Lines from the listing below that contain the string "while" are to be reported.

::::

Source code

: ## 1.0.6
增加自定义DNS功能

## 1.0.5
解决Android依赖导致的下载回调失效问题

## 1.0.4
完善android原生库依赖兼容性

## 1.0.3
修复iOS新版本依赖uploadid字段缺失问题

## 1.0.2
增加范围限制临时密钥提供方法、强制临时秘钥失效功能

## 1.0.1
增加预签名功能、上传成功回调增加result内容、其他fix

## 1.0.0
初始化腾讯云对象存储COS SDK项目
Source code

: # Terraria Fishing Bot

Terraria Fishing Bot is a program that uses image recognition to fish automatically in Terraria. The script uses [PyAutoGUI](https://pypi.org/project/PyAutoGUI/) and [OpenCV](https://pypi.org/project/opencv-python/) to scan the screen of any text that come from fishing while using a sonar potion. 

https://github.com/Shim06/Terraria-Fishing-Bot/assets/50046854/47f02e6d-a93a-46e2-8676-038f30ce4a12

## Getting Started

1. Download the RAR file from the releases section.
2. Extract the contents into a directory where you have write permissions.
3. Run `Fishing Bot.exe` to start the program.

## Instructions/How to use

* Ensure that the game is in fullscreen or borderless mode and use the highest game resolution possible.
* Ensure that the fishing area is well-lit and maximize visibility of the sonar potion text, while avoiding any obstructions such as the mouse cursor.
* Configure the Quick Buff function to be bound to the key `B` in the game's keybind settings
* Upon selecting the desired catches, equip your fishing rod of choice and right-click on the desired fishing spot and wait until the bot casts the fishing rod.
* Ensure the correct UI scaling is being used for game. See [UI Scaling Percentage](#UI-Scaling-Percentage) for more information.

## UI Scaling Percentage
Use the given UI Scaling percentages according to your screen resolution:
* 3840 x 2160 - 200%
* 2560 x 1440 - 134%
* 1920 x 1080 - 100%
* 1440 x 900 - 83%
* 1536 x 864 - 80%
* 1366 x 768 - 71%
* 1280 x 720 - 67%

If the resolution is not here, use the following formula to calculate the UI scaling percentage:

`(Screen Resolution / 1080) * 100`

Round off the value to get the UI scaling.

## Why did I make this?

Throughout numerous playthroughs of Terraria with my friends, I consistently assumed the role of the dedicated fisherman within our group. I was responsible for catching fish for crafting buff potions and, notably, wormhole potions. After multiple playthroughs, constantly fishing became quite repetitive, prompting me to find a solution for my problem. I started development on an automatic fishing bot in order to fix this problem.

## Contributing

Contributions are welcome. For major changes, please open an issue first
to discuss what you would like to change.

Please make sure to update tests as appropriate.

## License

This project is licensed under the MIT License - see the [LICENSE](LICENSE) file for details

::::

> Answer below
Terraria Fishing Bot is a program that uses image recognition to fish automatically in Terraria. The script uses [PyAutoGUI](https://pypi.org/project/PyAutoGUI/) and [OpenCV](https://pypi.org/project/opencv-python/) to scan the screen of any text that come from fishing while using a sonar potion. 
* Ensure that the fishing area is well-lit and maximize visibility of the sonar potion text, while avoiding any obstructions such as the mouse cursor.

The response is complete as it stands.